## Instructions to follow
Among the records that follow, count the lines with the string "push"; report only that count.

## Data to examine
######

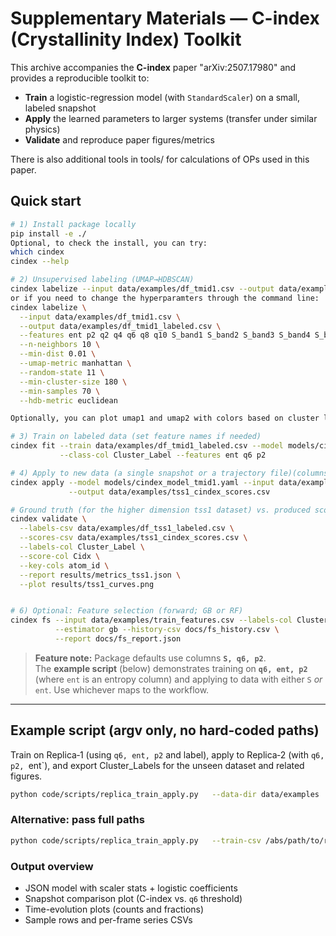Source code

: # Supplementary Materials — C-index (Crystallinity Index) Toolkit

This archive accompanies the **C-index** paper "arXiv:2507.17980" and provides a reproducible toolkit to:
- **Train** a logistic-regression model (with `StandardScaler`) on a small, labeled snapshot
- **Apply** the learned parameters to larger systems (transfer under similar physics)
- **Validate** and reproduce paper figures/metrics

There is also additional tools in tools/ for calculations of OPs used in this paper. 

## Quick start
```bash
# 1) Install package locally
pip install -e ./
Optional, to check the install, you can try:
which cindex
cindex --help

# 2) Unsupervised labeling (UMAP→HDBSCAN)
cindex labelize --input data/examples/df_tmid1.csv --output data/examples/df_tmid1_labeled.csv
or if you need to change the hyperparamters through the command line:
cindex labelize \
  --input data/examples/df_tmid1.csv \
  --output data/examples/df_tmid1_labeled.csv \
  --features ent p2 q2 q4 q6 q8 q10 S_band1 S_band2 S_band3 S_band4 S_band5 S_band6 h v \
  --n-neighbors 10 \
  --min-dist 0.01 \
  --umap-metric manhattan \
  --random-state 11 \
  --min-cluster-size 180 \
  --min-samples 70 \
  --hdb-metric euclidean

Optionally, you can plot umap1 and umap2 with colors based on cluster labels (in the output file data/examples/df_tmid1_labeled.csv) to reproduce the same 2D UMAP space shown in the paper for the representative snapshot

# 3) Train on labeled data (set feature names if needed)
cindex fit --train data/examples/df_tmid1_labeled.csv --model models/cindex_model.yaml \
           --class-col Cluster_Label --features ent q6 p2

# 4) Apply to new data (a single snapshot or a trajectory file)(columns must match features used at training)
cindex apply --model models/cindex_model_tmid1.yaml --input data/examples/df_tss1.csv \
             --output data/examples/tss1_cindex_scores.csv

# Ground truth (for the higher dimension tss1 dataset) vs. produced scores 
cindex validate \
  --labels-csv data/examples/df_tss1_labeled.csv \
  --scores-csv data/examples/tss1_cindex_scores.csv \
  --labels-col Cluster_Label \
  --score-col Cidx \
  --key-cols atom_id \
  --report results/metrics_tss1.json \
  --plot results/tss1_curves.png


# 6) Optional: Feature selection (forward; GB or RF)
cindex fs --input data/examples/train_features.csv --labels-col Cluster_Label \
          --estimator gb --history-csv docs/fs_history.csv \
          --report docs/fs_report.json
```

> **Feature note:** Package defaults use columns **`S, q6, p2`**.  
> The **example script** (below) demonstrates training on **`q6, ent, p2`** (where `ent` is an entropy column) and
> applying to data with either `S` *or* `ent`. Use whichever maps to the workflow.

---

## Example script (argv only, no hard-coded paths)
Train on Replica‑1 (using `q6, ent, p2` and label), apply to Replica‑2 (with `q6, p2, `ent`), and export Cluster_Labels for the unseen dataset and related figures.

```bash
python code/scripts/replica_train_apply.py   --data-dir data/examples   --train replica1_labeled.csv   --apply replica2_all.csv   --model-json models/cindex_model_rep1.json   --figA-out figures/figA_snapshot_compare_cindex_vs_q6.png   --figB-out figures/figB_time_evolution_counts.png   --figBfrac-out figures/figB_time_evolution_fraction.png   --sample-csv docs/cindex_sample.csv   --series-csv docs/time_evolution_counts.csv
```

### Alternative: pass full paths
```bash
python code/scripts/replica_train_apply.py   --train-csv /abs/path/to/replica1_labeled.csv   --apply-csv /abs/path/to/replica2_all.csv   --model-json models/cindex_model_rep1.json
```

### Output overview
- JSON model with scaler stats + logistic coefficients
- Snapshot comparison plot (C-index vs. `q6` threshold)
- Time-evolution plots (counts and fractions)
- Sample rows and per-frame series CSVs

######

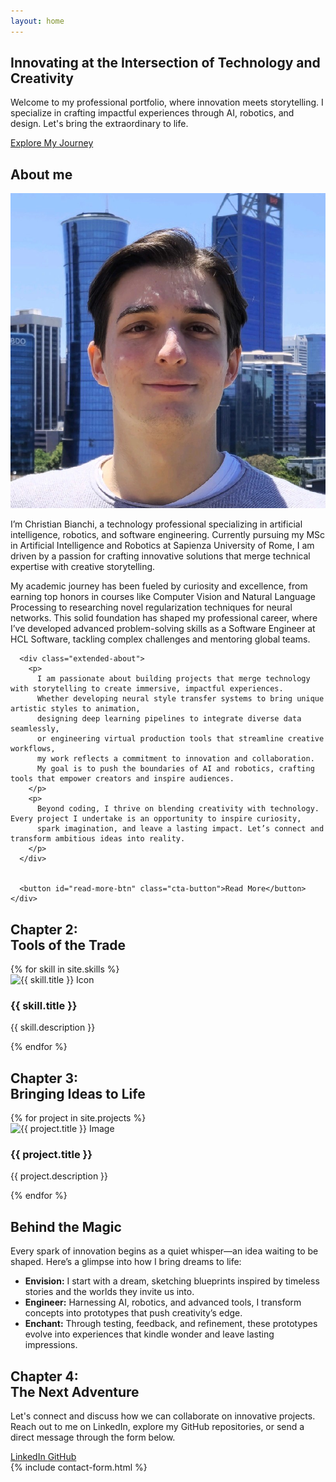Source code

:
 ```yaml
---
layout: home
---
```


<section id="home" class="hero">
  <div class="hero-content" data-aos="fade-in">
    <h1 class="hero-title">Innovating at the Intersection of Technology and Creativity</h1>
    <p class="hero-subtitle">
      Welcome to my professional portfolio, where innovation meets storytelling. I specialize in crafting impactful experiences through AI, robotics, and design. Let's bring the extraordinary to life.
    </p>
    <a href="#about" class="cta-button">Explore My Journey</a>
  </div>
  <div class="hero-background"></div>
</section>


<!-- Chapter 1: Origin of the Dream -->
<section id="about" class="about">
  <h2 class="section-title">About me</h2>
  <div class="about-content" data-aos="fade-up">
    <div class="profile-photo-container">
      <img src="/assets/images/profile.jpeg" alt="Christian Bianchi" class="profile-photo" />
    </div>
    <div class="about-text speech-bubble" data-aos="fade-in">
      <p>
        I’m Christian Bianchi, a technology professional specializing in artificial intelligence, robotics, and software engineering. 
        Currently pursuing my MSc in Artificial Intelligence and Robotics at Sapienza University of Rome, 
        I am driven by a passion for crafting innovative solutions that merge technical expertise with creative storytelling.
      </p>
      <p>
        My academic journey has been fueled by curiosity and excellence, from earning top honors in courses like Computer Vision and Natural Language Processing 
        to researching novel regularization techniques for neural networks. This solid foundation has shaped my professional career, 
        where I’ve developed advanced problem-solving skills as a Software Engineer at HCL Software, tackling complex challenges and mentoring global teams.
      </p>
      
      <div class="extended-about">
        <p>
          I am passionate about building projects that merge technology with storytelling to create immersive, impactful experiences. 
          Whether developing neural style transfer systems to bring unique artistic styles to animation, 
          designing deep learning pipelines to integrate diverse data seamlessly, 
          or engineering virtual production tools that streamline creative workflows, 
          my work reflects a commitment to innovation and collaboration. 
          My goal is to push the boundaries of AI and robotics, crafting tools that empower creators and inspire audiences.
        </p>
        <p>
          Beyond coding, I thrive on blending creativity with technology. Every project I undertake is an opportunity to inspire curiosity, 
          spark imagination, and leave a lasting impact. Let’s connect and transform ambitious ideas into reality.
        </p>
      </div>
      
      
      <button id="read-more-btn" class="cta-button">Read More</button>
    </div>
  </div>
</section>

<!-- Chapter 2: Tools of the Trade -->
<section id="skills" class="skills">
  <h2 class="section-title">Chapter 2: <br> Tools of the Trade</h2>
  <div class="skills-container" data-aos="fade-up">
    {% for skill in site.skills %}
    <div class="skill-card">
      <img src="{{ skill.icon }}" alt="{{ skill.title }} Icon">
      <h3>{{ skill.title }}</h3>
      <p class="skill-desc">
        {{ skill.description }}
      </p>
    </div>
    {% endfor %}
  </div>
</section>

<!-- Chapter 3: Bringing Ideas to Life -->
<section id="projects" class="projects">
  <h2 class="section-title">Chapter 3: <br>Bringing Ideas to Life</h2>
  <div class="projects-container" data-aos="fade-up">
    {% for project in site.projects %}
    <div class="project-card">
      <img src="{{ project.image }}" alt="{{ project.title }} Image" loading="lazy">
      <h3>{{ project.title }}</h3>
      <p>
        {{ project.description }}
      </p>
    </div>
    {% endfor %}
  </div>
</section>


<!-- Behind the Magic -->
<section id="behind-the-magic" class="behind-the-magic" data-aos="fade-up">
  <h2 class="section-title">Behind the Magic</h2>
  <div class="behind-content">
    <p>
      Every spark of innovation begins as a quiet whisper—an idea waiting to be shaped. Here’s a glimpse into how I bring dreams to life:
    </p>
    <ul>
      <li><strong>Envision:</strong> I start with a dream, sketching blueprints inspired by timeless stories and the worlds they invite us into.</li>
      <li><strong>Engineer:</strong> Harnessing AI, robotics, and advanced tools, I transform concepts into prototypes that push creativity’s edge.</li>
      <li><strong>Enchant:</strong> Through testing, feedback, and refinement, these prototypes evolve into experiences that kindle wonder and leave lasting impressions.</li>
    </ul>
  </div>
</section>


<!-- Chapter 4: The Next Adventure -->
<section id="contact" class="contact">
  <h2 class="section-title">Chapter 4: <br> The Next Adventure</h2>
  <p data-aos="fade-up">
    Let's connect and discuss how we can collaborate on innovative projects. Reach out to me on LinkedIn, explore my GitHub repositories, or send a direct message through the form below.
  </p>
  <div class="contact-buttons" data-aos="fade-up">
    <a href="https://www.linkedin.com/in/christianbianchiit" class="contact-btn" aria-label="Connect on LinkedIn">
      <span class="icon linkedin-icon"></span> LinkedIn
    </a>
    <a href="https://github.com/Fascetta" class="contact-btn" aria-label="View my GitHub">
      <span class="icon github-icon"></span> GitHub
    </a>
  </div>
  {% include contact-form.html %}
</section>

######

## Exercise result
2